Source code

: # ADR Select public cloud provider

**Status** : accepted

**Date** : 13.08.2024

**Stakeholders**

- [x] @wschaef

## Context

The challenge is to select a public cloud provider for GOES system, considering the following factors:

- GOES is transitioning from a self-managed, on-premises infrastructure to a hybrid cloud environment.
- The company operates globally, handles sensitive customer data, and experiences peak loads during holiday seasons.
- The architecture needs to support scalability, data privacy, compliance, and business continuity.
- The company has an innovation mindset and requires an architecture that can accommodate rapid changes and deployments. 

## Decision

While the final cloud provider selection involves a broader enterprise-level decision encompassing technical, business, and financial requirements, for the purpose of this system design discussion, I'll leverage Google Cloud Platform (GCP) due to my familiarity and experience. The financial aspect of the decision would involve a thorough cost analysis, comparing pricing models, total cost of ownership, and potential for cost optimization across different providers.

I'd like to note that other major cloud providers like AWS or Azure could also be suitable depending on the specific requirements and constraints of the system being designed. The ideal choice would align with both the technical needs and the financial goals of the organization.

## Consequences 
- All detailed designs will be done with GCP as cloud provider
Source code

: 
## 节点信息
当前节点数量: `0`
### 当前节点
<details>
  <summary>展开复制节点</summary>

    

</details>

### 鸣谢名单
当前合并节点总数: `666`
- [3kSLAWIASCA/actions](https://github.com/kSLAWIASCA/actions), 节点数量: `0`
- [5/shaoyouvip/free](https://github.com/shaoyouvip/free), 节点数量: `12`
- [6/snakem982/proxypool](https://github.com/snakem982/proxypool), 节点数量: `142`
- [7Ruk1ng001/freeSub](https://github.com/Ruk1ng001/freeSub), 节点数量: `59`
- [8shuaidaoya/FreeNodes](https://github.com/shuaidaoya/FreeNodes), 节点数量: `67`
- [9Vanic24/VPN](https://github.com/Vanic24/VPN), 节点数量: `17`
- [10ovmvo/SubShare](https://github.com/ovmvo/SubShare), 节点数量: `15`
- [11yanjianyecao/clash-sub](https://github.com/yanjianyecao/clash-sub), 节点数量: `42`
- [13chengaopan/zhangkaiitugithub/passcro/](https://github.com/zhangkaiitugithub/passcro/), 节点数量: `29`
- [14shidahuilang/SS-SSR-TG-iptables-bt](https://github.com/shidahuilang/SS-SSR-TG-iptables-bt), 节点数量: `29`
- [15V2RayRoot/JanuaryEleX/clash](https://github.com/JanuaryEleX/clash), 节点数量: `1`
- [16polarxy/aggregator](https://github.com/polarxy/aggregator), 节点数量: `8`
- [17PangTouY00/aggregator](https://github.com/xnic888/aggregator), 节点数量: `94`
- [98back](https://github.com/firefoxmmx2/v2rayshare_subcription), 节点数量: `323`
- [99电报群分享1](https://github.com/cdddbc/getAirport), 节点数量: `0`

TASK PROMPT: Give back the full listing above, exactly as it reads.

WRITTEN REPLY:
Source code

: # ADR Select public cloud provider

**Status** : accepted

**Date** : 13.08.2024

**Stakeholders**

- [x] @wschaef

## Context

The challenge is to select a public cloud provider for GOES system, considering the following factors:

- GOES is transitioning from a self-managed, on-premises infrastructure to a hybrid cloud environment.
- The company operates globally, handles sensitive customer data, and experiences peak loads during holiday seasons.
- The architecture needs to support scalability, data privacy, compliance, and business continuity.
- The company has an innovation mindset and requires an architecture that can accommodate rapid changes and deployments. 

## Decision

While the final cloud provider selection involves a broader enterprise-level decision encompassing technical, business, and financial requirements, for the purpose of this system design discussion, I'll leverage Google Cloud Platform (GCP) due to my familiarity and experience. The financial aspect of the decision would involve a thorough cost analysis, comparing pricing models, total cost of ownership, and potential for cost optimization across different providers.

I'd like to note that other major cloud providers like AWS or Azure could also be suitable depending on the specific requirements and constraints of the system being designed. The ideal choice would align with both the technical needs and the financial goals of the organization.

## Consequences 
- All detailed designs will be done with GCP as cloud provider
Source code

: 
## 节点信息
当前节点数量: `0`
### 当前节点
<details>
  <summary>展开复制节点</summary>

    

</details>

### 鸣谢名单
当前合并节点总数: `666`
- [3kSLAWIASCA/actions](https://github.com/kSLAWIASCA/actions), 节点数量: `0`
- [5/shaoyouvip/free](https://github.com/shaoyouvip/free), 节点数量: `12`
- [6/snakem982/proxypool](https://github.com/snakem982/proxypool), 节点数量: `142`
- [7Ruk1ng001/freeSub](https://github.com/Ruk1ng001/freeSub), 节点数量: `59`
- [8shuaidaoya/FreeNodes](https://github.com/shuaidaoya/FreeNodes), 节点数量: `67`
- [9Vanic24/VPN](https://github.com/Vanic24/VPN), 节点数量: `17`
- [10ovmvo/SubShare](https://github.com/ovmvo/SubShare), 节点数量: `15`
- [11yanjianyecao/clash-sub](https://github.com/yanjianyecao/clash-sub), 节点数量: `42`
- [13chengaopan/zhangkaiitugithub/passcro/](https://github.com/zhangkaiitugithub/passcro/), 节点数量: `29`
- [14shidahuilang/SS-SSR-TG-iptables-bt](https://github.com/shidahuilang/SS-SSR-TG-iptables-bt), 节点数量: `29`
- [15V2RayRoot/JanuaryEleX/clash](https://github.com/JanuaryEleX/clash), 节点数量: `1`
- [16polarxy/aggregator](https://github.com/polarxy/aggregator), 节点数量: `8`
- [17PangTouY00/aggregator](https://github.com/xnic888/aggregator), 节点数量: `94`
- [98back](https://github.com/firefoxmmx2/v2rayshare_subcription), 节点数量: `323`
- [99电报群分享1](https://github.com/cdddbc/getAirport), 节点数量: `0`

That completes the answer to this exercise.